++++ RECORDS FOR THE EXERCISE ++++

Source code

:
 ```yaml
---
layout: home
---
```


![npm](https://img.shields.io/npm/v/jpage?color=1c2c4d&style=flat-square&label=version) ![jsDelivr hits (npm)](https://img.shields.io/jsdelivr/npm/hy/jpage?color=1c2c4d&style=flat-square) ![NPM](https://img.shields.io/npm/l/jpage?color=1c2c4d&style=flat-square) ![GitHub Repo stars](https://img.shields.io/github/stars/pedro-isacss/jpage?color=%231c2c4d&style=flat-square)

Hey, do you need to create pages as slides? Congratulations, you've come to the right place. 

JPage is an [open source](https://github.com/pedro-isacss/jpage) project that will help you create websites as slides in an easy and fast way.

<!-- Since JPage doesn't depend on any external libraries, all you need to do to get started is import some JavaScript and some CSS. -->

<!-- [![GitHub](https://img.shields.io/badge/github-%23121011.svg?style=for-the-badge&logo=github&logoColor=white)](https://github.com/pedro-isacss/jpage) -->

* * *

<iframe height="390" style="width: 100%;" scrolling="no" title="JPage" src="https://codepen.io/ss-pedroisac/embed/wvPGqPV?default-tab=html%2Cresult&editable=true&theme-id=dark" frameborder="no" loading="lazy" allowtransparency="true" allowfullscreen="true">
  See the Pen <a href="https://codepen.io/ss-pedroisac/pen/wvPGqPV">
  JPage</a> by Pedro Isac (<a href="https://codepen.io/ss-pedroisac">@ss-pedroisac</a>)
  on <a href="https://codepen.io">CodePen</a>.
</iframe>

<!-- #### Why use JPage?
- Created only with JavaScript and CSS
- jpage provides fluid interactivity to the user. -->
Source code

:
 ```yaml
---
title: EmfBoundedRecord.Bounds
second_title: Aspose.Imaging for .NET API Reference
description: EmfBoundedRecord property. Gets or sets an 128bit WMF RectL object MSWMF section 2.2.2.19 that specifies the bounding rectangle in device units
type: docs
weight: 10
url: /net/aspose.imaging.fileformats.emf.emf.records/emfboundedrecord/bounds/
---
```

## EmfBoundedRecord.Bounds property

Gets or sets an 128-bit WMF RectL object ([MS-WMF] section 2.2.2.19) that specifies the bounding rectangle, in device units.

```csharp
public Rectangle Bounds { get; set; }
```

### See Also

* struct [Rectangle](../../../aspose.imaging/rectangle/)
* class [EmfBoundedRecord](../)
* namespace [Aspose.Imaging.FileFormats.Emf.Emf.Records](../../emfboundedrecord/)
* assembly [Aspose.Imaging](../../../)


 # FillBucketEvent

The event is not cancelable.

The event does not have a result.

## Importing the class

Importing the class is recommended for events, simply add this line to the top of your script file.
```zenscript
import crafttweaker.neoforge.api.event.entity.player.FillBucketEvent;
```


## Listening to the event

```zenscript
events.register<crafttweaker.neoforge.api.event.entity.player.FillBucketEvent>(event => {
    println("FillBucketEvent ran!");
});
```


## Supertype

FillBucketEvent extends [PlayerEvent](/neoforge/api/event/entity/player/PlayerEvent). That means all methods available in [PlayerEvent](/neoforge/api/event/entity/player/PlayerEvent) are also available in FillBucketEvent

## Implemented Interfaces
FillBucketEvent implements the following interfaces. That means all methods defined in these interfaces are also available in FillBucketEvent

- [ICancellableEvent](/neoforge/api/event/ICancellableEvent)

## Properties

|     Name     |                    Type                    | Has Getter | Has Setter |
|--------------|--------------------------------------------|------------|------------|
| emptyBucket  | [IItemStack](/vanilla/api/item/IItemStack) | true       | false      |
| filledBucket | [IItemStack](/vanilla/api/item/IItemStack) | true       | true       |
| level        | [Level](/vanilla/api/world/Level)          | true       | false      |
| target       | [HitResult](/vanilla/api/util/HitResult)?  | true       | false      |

++++

### DIRECTIONS
Wherever the word "methods" occurs in the data, copy that whole line.

### FINISHED EXERCISE
FillBucketEvent extends [PlayerEvent](/neoforge/api/event/entity/player/PlayerEvent). That means all methods available in [PlayerEvent](/neoforge/api/event/entity/player/PlayerEvent) are also available in FillBucketEvent
FillBucketEvent implements the following interfaces. That means all methods defined in these interfaces are also available in FillBucketEvent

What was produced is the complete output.